#### [TASK STATEMENT]
This exercise calls for a copy of every line in the listing below that carries the word "recurring".

#### [EXERCISE DATA]

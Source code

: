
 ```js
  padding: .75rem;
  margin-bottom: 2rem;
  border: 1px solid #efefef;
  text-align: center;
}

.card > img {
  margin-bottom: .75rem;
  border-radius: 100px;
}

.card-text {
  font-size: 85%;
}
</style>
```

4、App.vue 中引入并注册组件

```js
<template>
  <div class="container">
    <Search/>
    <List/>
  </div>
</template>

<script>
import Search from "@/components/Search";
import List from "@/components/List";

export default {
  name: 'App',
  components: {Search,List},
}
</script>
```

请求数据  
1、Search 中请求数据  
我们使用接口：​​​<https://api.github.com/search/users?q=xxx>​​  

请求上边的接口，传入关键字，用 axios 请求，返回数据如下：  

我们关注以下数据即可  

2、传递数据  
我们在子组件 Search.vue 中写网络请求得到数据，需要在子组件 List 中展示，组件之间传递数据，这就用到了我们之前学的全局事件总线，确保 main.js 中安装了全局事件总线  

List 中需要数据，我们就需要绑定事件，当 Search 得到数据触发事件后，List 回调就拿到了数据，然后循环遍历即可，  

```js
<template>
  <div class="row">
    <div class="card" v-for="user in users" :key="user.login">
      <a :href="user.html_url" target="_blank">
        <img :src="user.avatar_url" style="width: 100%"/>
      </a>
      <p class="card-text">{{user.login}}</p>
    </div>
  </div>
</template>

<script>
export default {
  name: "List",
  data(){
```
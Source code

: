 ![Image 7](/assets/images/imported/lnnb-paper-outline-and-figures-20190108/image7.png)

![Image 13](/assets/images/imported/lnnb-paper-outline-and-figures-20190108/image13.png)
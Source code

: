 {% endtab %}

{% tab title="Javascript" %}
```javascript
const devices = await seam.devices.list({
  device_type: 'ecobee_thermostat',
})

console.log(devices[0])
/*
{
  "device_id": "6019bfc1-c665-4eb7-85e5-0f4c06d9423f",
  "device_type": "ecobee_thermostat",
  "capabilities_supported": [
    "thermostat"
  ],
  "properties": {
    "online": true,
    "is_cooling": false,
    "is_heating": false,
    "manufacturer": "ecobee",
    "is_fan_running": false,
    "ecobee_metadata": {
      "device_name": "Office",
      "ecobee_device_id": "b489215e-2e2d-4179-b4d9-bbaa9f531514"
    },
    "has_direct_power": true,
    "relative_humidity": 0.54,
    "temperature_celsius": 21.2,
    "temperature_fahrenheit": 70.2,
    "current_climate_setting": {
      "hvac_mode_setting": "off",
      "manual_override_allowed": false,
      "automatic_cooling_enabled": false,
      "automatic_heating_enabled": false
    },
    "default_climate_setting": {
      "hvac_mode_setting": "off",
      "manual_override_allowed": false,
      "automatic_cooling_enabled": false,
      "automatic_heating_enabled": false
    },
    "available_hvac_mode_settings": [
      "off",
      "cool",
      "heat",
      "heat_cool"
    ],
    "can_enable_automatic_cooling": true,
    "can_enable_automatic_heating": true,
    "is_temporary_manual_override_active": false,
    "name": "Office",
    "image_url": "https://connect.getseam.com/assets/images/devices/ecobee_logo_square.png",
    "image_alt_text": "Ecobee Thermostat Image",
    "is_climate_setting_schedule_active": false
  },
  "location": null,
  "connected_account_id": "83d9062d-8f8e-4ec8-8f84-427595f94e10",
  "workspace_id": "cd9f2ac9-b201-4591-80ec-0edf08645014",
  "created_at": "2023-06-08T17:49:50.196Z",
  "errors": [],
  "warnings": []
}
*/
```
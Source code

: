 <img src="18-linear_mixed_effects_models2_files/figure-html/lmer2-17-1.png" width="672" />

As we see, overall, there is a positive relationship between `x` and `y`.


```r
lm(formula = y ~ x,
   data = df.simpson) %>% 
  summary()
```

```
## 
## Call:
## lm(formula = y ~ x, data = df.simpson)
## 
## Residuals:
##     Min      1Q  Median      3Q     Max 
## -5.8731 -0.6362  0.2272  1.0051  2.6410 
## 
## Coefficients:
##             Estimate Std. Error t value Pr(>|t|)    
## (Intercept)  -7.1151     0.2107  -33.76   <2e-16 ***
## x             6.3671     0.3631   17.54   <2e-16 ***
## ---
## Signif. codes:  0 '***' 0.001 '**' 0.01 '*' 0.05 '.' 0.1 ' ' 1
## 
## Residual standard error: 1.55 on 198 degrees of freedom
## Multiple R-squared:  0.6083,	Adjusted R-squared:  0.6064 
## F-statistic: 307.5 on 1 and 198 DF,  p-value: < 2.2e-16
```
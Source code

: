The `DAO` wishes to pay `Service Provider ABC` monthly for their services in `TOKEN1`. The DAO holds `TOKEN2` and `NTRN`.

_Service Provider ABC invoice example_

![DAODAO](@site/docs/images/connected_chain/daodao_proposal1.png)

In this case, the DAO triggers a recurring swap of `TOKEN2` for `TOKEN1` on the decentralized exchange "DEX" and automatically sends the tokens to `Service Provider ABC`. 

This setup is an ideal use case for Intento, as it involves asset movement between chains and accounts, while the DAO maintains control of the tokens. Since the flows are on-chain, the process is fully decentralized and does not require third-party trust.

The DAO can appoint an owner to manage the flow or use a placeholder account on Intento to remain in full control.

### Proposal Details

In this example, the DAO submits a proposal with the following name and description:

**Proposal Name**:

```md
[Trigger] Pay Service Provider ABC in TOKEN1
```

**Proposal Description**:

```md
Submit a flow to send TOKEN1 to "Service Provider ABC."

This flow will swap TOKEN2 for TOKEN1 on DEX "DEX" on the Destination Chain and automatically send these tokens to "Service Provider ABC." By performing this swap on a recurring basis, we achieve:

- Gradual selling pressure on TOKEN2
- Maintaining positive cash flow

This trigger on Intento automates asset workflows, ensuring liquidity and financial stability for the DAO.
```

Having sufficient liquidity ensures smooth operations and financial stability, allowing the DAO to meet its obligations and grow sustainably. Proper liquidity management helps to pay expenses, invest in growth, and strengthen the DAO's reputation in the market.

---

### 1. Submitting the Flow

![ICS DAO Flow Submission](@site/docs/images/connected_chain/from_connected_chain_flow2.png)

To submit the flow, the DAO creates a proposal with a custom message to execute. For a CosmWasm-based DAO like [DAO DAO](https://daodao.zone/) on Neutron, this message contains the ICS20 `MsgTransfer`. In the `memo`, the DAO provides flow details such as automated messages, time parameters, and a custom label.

#### [RESPONSE BOX]
In this case, the DAO triggers a recurring swap of `TOKEN2` for `TOKEN1` on the decentralized exchange "DEX" and automatically sends the tokens to `Service Provider ABC`. 
This flow will swap TOKEN2 for TOKEN1 on DEX "DEX" on the Destination Chain and automatically send these tokens to "Service Provider ABC." By performing this swap on a recurring basis, we achieve:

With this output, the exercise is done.